Le concept du végétalisme perd vite de son poids. Son image publique a subi une vaste transformation au cours des dernières années. En 2014, le végétalisme était vu comme le comble de la prétention. En 2016, il était associé à tort avec l’alimentation saine et le bien-être, approprié par des blancs privilégiés minces et irritants, alors que beaucoup de végétaliens en sont à l’opposé. En 2017, le végétalisme était en forte hausse, des compagnies ont commencé à en tirer profit, des chaînes de restaurants végétaliens sont apparues.

Cette année, le végétalisme est entièrement entré dans la culture populaire. Lewis Hamilton, will.i.am et tant d’autres personnalités sont devenues végétaliennes, comme 3,5 millions de Britanniques. De nouveaux produits ont été lancés, certains à mon avis trop chers ou pas très bons. Mais on peut maintenant trouver dans n’importe quelle bonne épicerie du fromage végétal.

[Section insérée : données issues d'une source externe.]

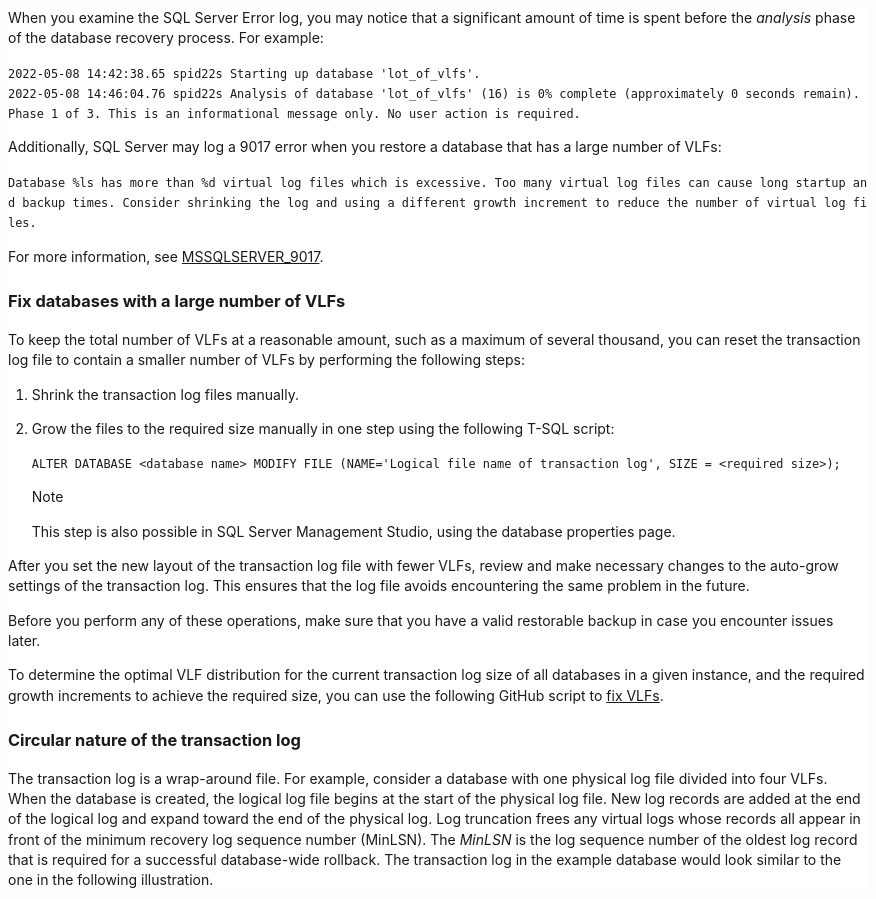 When you examine the SQL Server Error log, you may notice that a significant amount of time is spent before the *analysis* phase of the database recovery process.
For example:

```output
2022-05-08 14:42:38.65 spid22s Starting up database 'lot_of_vlfs'.
2022-05-08 14:46:04.76 spid22s Analysis of database 'lot_of_vlfs' (16) is 0% complete (approximately 0 seconds remain). Phase 1 of 3. This is an informational message only. No user action is required.
```

Additionally, SQL Server may log a 9017 error when you restore a database that has a large number of VLFs:

```output
Database %ls has more than %d virtual log files which is excessive. Too many virtual log files can cause long startup and backup times. Consider shrinking the log and using a different growth increment to reduce the number of virtual log files.
```

For more information, see [MSSQLSERVER_9017](errors-events/mssqlserver-9017-database-engine-error.md).

### Fix databases with a large number of VLFs

To keep the total number of VLFs at a reasonable amount, such as a maximum of several thousand, you can reset the transaction log file to contain a smaller number of VLFs by performing the following steps:

1. Shrink the transaction log files manually.
1. Grow the files to the required size manually in one step using the following T-SQL script:

   `ALTER DATABASE <database name> MODIFY FILE (NAME='Logical file name of transaction log', SIZE = <required size>);`

   > [!NOTE]  
   > This step is also possible in SQL Server Management Studio, using the database properties page.

After you set the new layout of the transaction log file with fewer VLFs, review and make necessary changes to the auto-grow settings of the transaction log. This ensures that the log file avoids encountering the same problem in the future.

Before you perform any of these operations, make sure that you have a valid restorable backup in case you encounter issues later.

To determine the optimal VLF distribution for the current transaction log size of all databases in a given instance, and the required growth increments to achieve the required size, you can use the following GitHub script to [fix VLFs](https://github.com/Microsoft/tigertoolbox/tree/master/Fixing-VLFs).

### Circular nature of the transaction log

The transaction log is a wrap-around file. For example, consider a database with one physical log file divided into four VLFs. When the database is created, the logical log file begins at the start of the physical log file. New log records are added at the end of the logical log and expand toward the end of the physical log. Log truncation frees any virtual logs whose records all appear in front of the minimum recovery log sequence number (MinLSN). The *MinLSN* is the log sequence number of the oldest log record that is required for a successful database-wide rollback. The transaction log in the example database would look similar to the one in the following illustration.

Le résultat de cette évolution, c’est que, pour la première fois, du moins pour ceux qui sont dans la trentaine ou les plus jeunes, le végétalisme n’a pas de charge morale. Il n’a pas de sens profond : il ne s’agit pas de modération, de maîtrise de soi, d’un sacrifice. Le végétalisme ne dit pas quel genre de personne on est, de quelle sous-culture on fait partie, ni même quelles convictions particulières on a, bien que l’on puisse en avoir.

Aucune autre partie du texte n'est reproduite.